# 1. Settings

In [1]:
import pandas as pd
import requests
import bs4
import re
import time
from os import listdir
from PyPDF2 import PdfFileReader

# 2. Metadata file

The Department of Social and Health Services's [assisted living facilities locator](https://fortress.wa.gov/dshs/adsaapps/lookup/bhpublookup.aspx) provides a CSV file that contails the metadata of all the available PDF reports for **assisted living faciliites**, including the URLs where the are saved down, and therefore where we can download them from.

We have already downloaded this file. It is saved down as *source_data/ALF_Listings.csv*

In [2]:
# Pull the original data
df_orig = pd.read_csv('../source_data/Listings/ALF_Listings.csv')

# Create a workable copy of the DF
df = df_orig.copy()

# Standardize the column names
col_names = []
for col_name in df.columns:
    col_name = re.sub(r'(\w)([A-Z])', r'\1_\2', col_name).lower()
    col_name = re.sub('\s|__', '_', col_name)
    col_names.append(col_name)

df.columns = col_names

## Getting to know the metadata file

In [3]:
df.head()

Unnamed: 0,speciality,contract,check_type,license_number,location_number,fac_instance_id,facility_type,facility_name,facility_status,location_address,...,speciality_code,contract_code,facility_po_c,licensed_bed_count,license_expiration_date,check_complete_date,check_type.1,has_reports?,reports_location,unnamed:_31
0,,Assisted Living SOW,,2334,60008896,43697,BH,COVENTRY HOUSE,OP,430 N 2nd Ave,...,,1002XP-12,"Montemayor, Sarah H.",55,3/31/2021 12:00:00 AM,,,Yes,https://fortress.wa.gov/dshs/adsaapps/lookup/B...,
1,,Assisted Living SOW,,1713,60001105,30864,BH,ROSE GARDEN ESTATES,OP,406 S Cascade St,...,,1002XP-12,"Semingson, Alice",26,4/30/2020 12:00:00 AM,,,Yes,https://fortress.wa.gov/dshs/adsaapps/lookup/B...,
2,,Enhanced Adult Res Care and Ex Comm Svcs,,2039,60009516,39377,BH,AVALON PROGRESSIVE CARE LLC,OP,1937 2ND AVE,...,,1036XP-12,"Galles, Carol A.",12,7/31/2020 12:00:00 AM,,,Yes,https://fortress.wa.gov/dshs/adsaapps/lookup/B...,
3,,"Enhanced Adult Residential Care, Assisted Livi...",,2022,60000693,40054,BH,EVERGREEN ESTATES RETIREMENT & ASSISTED LIVING...,OP,1215 Evergreen Ct,...,,"1006XP-12 , 1002XP-12 , 1007XP-12","Camerlo, Peter A.",46,9/30/2020 12:00:00 AM,,,Yes,https://fortress.wa.gov/dshs/adsaapps/lookup/B...,
4,,Assisted Living Facility (ALF),,2154,60008773,41832,BH,Amber Hills,OP,125 N Wamba Rd,...,,1002XP-12,"McDaniel, Thomas",44,11/30/2020 12:00:00 AM,,,Yes,https://fortress.wa.gov/dshs/adsaapps/lookup/B...,


### What field do we use to ID facilities?

In [4]:
num_rows_orig = len(df)

print('Number of rows =', num_rows_orig)
print('Number of unique facility_name =', df['facility_name'].nunique())
print('Number of unique fac_instance_id =', df['fac_instance_id'].nunique())
print('Number of unique license_number =', df['license_number'].nunique())
print('Number of unique location_number =', df['location_number'].nunique())

Number of rows = 536
Number of unique facility_name = 531
Number of unique fac_instance_id = 536
Number of unique license_number = 536
Number of unique location_number = 536


It seems there are various variables uniquely identify each facility.
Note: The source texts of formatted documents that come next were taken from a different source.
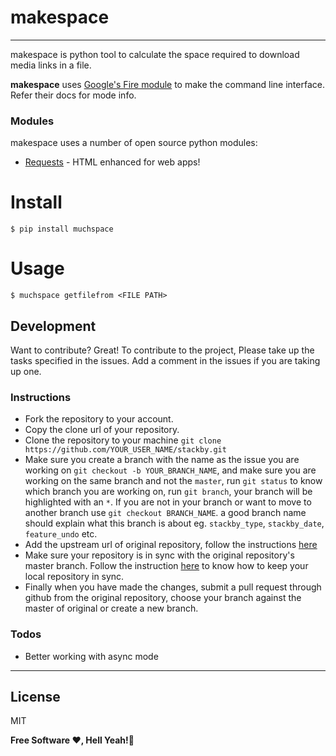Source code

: # **makespace**
---
makespace is python tool to calculate the space required to download media links in a file. 

**makespace** uses [Google's Fire module] to make the command line interface. Refer their docs for mode info.

### Modules

makespace uses a number of open source python modules:

* [Requests] - HTML enhanced for web apps!

# Install
```
$ pip install muchspace
```

# Usage
```
$ muchspace getfilefrom <FILE PATH>
```

## Development
Want to contribute? Great!
To contribute to the project, Please take up the tasks specified in the issues. Add a comment in the issues if you are taking up one. 
### Instructions
- Fork the repository to your account.
- Copy the clone url of your repository.
- Clone the repository to your machine `git clone https://github.com/YOUR_USER_NAME/stackby.git`
- Make sure you create a branch with the name as the issue you are working on `git checkout -b YOUR_BRANCH_NAME`, and make sure you are working on the same branch and not the `master`, run `git status` to know which branch you are working on, run `git branch`, your branch will be highlighted with an `*`. If you are not in your branch or want to move to another branch use `git checkout BRANCH_NAME`. 
a good branch name should explain what this branch is about eg. `stackby_type`, `stackby_date`, `feature_undo` etc.
- Add the upstream url of original repository, follow the instructions [here](https://help.github.com/articles/configuring-a-remote-for-a-fork/)
- Make sure your repository is in sync with the original repository's master branch. Follow the instruction [here](https://help.github.com/articles/syncing-a-fork/) to know how to keep your local repository in sync.
- Finally when you have made the changes, submit a pull request through github from the original repository, choose your branch against the master of original or create a new branch.

### Todos

 - Better working with async mode
----
## License
MIT

**Free Software ❤️️, Hell Yeah!🍺**

[//]: # (These are reference links used in the body of this note and get stripped out when the markdown processor does its job. There is no need to format nicely because it shouldn't be seen. Thanks SO - http://stackoverflow.com/questions/4823468/store-comments-in-markdown-syntax)


   [Requests]: <http://docs.python-requests.org/en/master/>
   [Google's Fire module]: <https://github.com/google/python-fire>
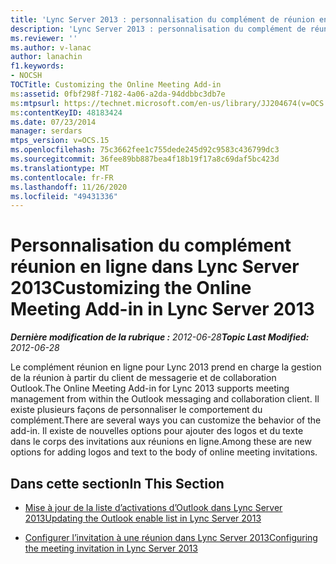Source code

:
 ```yaml
---
title: 'Lync Server 2013 : personnalisation du complément de réunion en ligne'
description: 'Lync Server 2013 : personnalisation du complément de réunion en ligne.'
ms.reviewer: ''
ms.author: v-lanac
author: lanachin
f1.keywords:
- NOCSH
TOCTitle: Customizing the Online Meeting Add-in
ms:assetid: 0fbf298f-7182-4a06-a2da-94ddbbc3db7e
ms:mtpsurl: https://technet.microsoft.com/en-us/library/JJ204674(v=OCS.15)
ms:contentKeyID: 48183424
ms.date: 07/23/2014
manager: serdars
mtps_version: v=OCS.15
ms.openlocfilehash: 75c3662fee1c755dede245d92c9583c436799dc3
ms.sourcegitcommit: 36fee89bb887bea4f18b19f17a8c69daf5bc423d
ms.translationtype: MT
ms.contentlocale: fr-FR
ms.lasthandoff: 11/26/2020
ms.locfileid: "49431336"
---
```

# <a name="customizing-the-online-meeting-add-in-in-lync-server-2013"></a><span data-ttu-id="722df-103">Personnalisation du complément réunion en ligne dans Lync Server 2013</span><span class="sxs-lookup"><span data-stu-id="722df-103">Customizing the Online Meeting Add-in in Lync Server 2013</span></span>

<div data-xmlns="http://www.w3.org/1999/xhtml">

<div class="topic" data-xmlns="http://www.w3.org/1999/xhtml" data-msxsl="urn:schemas-microsoft-com:xslt" data-cs="https://msdn.microsoft.com/">

<div data-asp="https://msdn2.microsoft.com/asp">



</div>

<div id="mainSection">

<div id="mainBody"><span data-ttu-id="722df-104">

<span> </span></span><span class="sxs-lookup"><span data-stu-id="722df-104">

<span> </span></span></span>

<span data-ttu-id="722df-105">_**Dernière modification de la rubrique :** 2012-06-28_</span><span class="sxs-lookup"><span data-stu-id="722df-105">_**Topic Last Modified:** 2012-06-28_</span></span>

<span data-ttu-id="722df-106">Le complément réunion en ligne pour Lync 2013 prend en charge la gestion de la réunion à partir du client de messagerie et de collaboration Outlook.</span><span class="sxs-lookup"><span data-stu-id="722df-106">The Online Meeting Add-in for Lync 2013 supports meeting management from within the Outlook messaging and collaboration client.</span></span> <span data-ttu-id="722df-107">Il existe plusieurs façons de personnaliser le comportement du complément.</span><span class="sxs-lookup"><span data-stu-id="722df-107">There are several ways you can customize the behavior of the add-in.</span></span> <span data-ttu-id="722df-108">Il existe de nouvelles options pour ajouter des logos et du texte dans le corps des invitations aux réunions en ligne.</span><span class="sxs-lookup"><span data-stu-id="722df-108">Among these are new options for adding logos and text to the body of online meeting invitations.</span></span>

<div>

## <a name="in-this-section"></a><span data-ttu-id="722df-109">Dans cette section</span><span class="sxs-lookup"><span data-stu-id="722df-109">In This Section</span></span>

  - [<span data-ttu-id="722df-110">Mise à jour de la liste d’activations d’Outlook dans Lync Server 2013</span><span class="sxs-lookup"><span data-stu-id="722df-110">Updating the Outlook enable list in Lync Server 2013</span></span>](lync-server-2013-updating-the-outlook-enable-list.md)

  - [<span data-ttu-id="722df-111">Configurer l’invitation à une réunion dans Lync Server 2013</span><span class="sxs-lookup"><span data-stu-id="722df-111">Configuring the meeting invitation in Lync Server 2013</span></span>](lync-server-2013-configuring-the-meeting-invitation.md)

<span data-ttu-id="722df-112"></div>

</div>

<span> </span>

</div>

</div>

</span><span class="sxs-lookup"><span data-stu-id="722df-112"></div>

</div>

<span> </span>

</div>

</div>

</span></span></div>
We will use **fac_instance_id** as the unique ID fore each facility.

### Subsetting: Only facilities that have reports

See how many facilities have reports and how many don't

In [5]:
df['has_reports?'].value_counts(dropna=False)

Yes    507
No      29
Name: has_reports?, dtype: int64

In [6]:
df['has_reports?'].value_counts(dropna=False, normalize=True)

Yes    0.945896
No     0.054104
Name: has_reports?, dtype: float64

So there are **536** unique assisted living facilities, and **507** (**95%**) of them have reports.
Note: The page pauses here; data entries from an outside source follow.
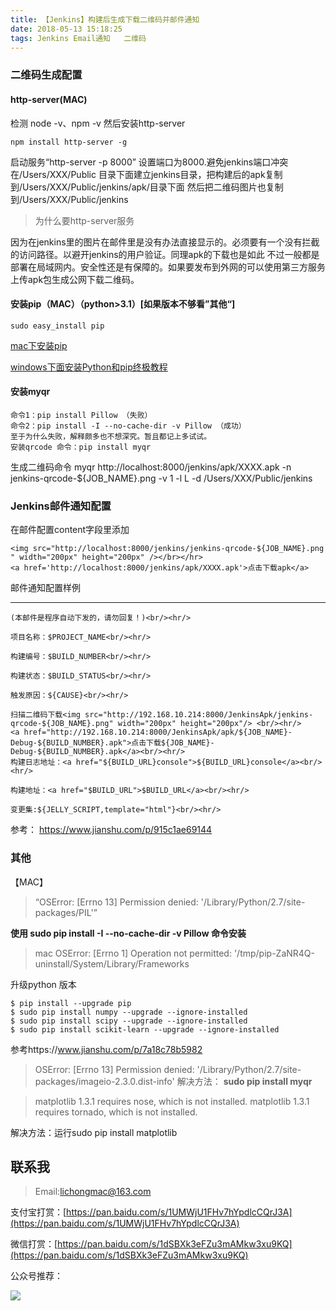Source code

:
 ```yaml
---
title: 【Jenkins】构建后生成下载二维码并邮件通知
date: 2018-05-13 15:18:25
tags: Jenkins Email通知	二维码
---
```

### 二维码生成配置
#### http-server(MAC)
检测 node -v、npm -v 然后安装http-server

	npm install http-server -g
	
启动服务“http-server -p 8000” 设置端口为8000.避免jenkins端口冲突
在/Users/XXX/Public 目录下面建立jenkins目录，把构建后的apk复制到/Users/XXX/Public/jenkins/apk/目录下面
然后把二维码图片也复制到/Users/XXX/Public/jenkins

> 为什么要http-server服务

因为在jenkins里的图片在邮件里是没有办法直接显示的。必须要有一个没有拦截的访问路径。以避开jenkins的用户验证。同理apk的下载也是如此
不过一般都是部署在局域网内。安全性还是有保障的。如果要发布到外网的可以使用第三方服务上传apk包生成公网下载二维码。

#### 安装pip（MAC）（python>3.1）[如果版本不够看”其他“]
	
	sudo easy_install pip
[mac下安装pip](https://jingyan.baidu.com/article/ca2d939d6299eaeb6c31cee2.html)

[windows下面安装Python和pip终极教程](http://www.cnblogs.com/yuanzm/p/4089856.html)
#### 安装myqr

	命令1：pip install Pillow （失败）
	命令2：pip install -I --no-cache-dir -v Pillow （成功）
	至于为什么失败，解释颇多也不想深究。暂且都记上多试试。
	安装qrcode 命令：pip install myqr
生成二维码命令
	myqr http://localhost:8000/jenkins/apk/XXXX.apk -n jenkins-qrcode-${JOB_NAME}.png -v 1 -l L -d /Users/XXX/Public/jenkins
	

### Jenkins邮件通知配置
在邮件配置content字段里添加
	
	<img src="http://localhost:8000/jenkins/jenkins-qrcode-${JOB_NAME}.png " width="200px" height="200px" /></br></hr>
	<a href='http://localhost:8000/jenkins/apk/XXXX.apk'>点击下载apk</a>



邮件通知配置样例
	<hr/>

	(本邮件是程序自动下发的，请勿回复！)<br/><hr/>

	项目名称：$PROJECT_NAME<br/><hr/>

	构建编号：$BUILD_NUMBER<br/><hr/>

	构建状态：$BUILD_STATUS<br/><hr/>

	触发原因：${CAUSE}<br/><hr/>

	扫描二维码下载<img src="http://192.168.10.214:8000/JenkinsApk/jenkins-qrcode-${JOB_NAME}.png" width="200px" height="200px"/> <br/><hr/>
	<a href="http://192.168.10.214:8000/JenkinsApk/apk/${JOB_NAME}-Debug-${BUILD_NUMBER}.apk">点击下载${JOB_NAME}-Debug-${BUILD_NUMBER}.apk</a><br/><hr/>
	构建日志地址：<a href="${BUILD_URL}console">${BUILD_URL}console</a><br/><hr/>

	构建地址：<a href="$BUILD_URL">$BUILD_URL</a><br/><hr/>

	变更集:${JELLY_SCRIPT,template="html"}<br/><hr/>


参考：
https://www.jianshu.com/p/915c1ae69144

### 其他
【MAC】
> “OSError: [Errno 13] Permission denied: '/Library/Python/2.7/site-packages/PIL'”

**使用 sudo pip install -I --no-cache-dir -v Pillow 命令安装**

> mac OSError: [Errno 1] Operation not permitted: '/tmp/pip-ZaNR4Q-uninstall/System/Library/Frameworks

升级python 版本

	$ pip install --upgrade pip
	$ sudo pip install numpy --upgrade --ignore-installed
	$ sudo pip install scipy --upgrade --ignore-installed
	$ sudo pip install scikit-learn --upgrade --ignore-installed
	
参考https://www.jianshu.com/p/7a18c78b5982

> OSError: [Errno 13] Permission denied: '/Library/Python/2.7/site-packages/imageio-2.3.0.dist-info'
解决方法：
**sudo pip install myqr**

> matplotlib 1.3.1 requires nose, which is not installed.
> matplotlib 1.3.1 requires tornado, which is not installed.

解决方法：运行sudo pip install matplotlib

## 联系我
> Email:lichongmac@163.com

支付宝打赏：[https://pan.baidu.com/s/1UMWjU1FHv7hYpdlcCQrJ3A](https://pan.baidu.com/s/1UMWjU1FHv7hYpdlcCQrJ3A)

微信打赏：[https://pan.baidu.com/s/1dSBXk3eFZu3mAMkw3xu9KQ](https://pan.baidu.com/s/1dSBXk3eFZu3mAMkw3xu9KQ)

公众号推荐：

![](http://i2.51cto.com/images/blog/201805/11/0e2ece55187caabd7b246e9550a8d5a0.png?x-oss-process=image/watermark,size_16,text_QDUxQ1RP5Y2a5a6i,color_FFFFFF,t_100,g_se,x_10,y_10,shadow_90,type_ZmFuZ3poZW5naGVpdGk=)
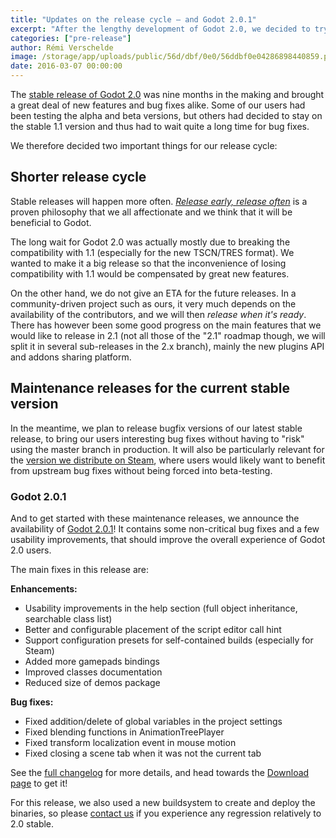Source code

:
 ```yaml
---
title: "Updates on the release cycle – and Godot 2.0.1"
excerpt: "After the lengthy development of Godot 2.0, we decided to try to have a shorter release cycle (therefore with several releases in the 2.x branch instead of the massive 2.1 release planned up to now) and to provide maintenance releases for the current stable branch. As a start, Godot 2.0.1 is released with several usability enhancements and bug fixes."
categories: ["pre-release"]
author: Rémi Verschelde
image: /storage/app/uploads/public/56d/dbf/0e0/56ddbf0e04286898440859.png
date: 2016-03-07 00:00:00
---
```


The [stable release of Godot 2.0](/article/godot-engine-reaches-2-0-stable) was nine months in the making and brought a great deal of new features and bug fixes alike. Some of our users had been testing the alpha and beta versions, but others had decided to stay on the stable 1.1 version and thus had to wait quite a long time for bug fixes.

We therefore decided two important things for our release cycle:

## Shorter release cycle

Stable releases will happen more often. [*Release early, release often*](https://en.wikipedia.org/wiki/Release_early,_release_often) is a proven philosophy that we all affectionate and we think that it will be beneficial to Godot.

The long wait for Godot 2.0 was actually mostly due to breaking the compatibility with 1.1 (especially for the new TSCN/TRES format). We wanted to make it a big release so that the inconvenience of losing compatibility with 1.1 would be compensated by great new features.

On the other hand, we do not give an ETA for the future releases. In a community-driven project such as ours, it very much depends on the availability of the contributors, and we will then *release when it's ready*. There has however been some good progress on the main features that we would like to release in 2.1 (not all those of the "2.1" roadmap though, we will split it in several sub-releases in the 2.x branch), mainly the new plugins API and addons sharing platform.

## Maintenance releases for the current stable version

In the meantime, we plan to release bugfix versions of our latest stable release, to bring our users interesting bug fixes without having to "risk" using the master branch in production. It will also be particularly relevant for the [version we distribute on Steam](https://store.steampowered.com/app/404790), where users would likely want to benefit from upstream bug fixes without being forced into beta-testing.

### Godot 2.0.1

And to get started with these maintenance releases, we announce the availability of [Godot 2.0.1](/download)! It contains some non-critical bug fixes and a few usability improvements, that should improve the overall experience of Godot 2.0 users.

The main fixes in this release are:

**Enhancements:**

- Usability improvements in the help section (full object inheritance, searchable class list)
- Better and configurable placement of the script editor call hint
- Support configuration presets for self-contained builds (especially for Steam)
- Added more gamepads bindings
- Improved classes documentation
- Reduced size of demos package

**Bug fixes:**

- Fixed addition/delete of global variables in the project settings
- Fixed blending functions in AnimationTreePlayer
- Fixed transform localization event in mouse motion
- Fixed closing a scene tab when it was not the current tab

See the [full changelog](http://downloads.tuxfamily.org/godotengine/2.0.1/Godot_v2.0.1_stable_changelog.txt) for more details, and head towards the [Download page](/download) to get it!

For this release, we also used a new buildsystem to create and deploy the binaries, so please [contact us](/community) if you experience any regression relatively to 2.0 stable.
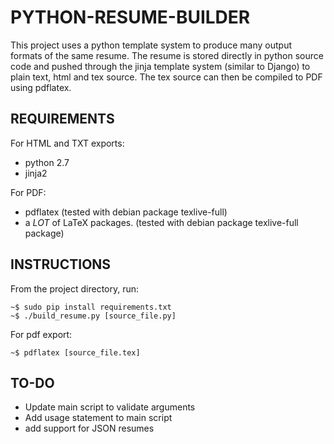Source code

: PYTHON-RESUME-BUILDER
=====================
This project uses a python template system to produce many output formats of the same resume.  The resume is stored directly in python source code and pushed through the jinja template system (similar to Django) to plain text, html and tex source.  The tex source can then be compiled to PDF using pdflatex.  
  
REQUIREMENTS
------------

For HTML and TXT exports:
- python 2.7
- jinja2

For PDF:
- pdflatex                    (tested with debian package texlive-full)  
- a *LOT* of LaTeX packages.  (tested with debian package texlive-full package)  
  
INSTRUCTIONS
------------
From the project directory, run:
```
~$ sudo pip install requirements.txt
~$ ./build_resume.py [source_file.py]
```
For pdf export:
```
~$ pdflatex [source_file.tex]
```
  
TO-DO
-----
- Update main script to validate arguments  
- Add usage statement to main script
- add support for JSON resumes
Let's break down the dataframe, based on whether a facility has reports or not.

In [7]:
# Make a DF for the facilities with no reports
df_no_reports = df[df['has_reports?'] == 'No']
df_no_reports = df_no_reports.reset_index(drop=True)
df_no_reports

# Filter out from dd_fac those facilities with no reports
df = df[df['has_reports?'] == 'Yes']
df = df.reset_index(drop=True)

### Consistency test

In [8]:
# Confirm that the facilities marked as having no reports show no query link
assert df_no_reports['reports_location'].str.strip().all() == ''

# Confirm no rows were lost during the dataframe split
assert len(df) + len(df_no_reports) == num_rows_orig

# 3. Downloading the reports

In [None]:
# As we dowload each report, we will save some of its metadata in this new DF:
df_reports = pd.DataFrame(columns = ['facility_name', 'fac_instance_id', 'location_number', 'license_number',
                                         'contract', 'pdf_name', 'rep_type', 'rep_date', 'download_record'])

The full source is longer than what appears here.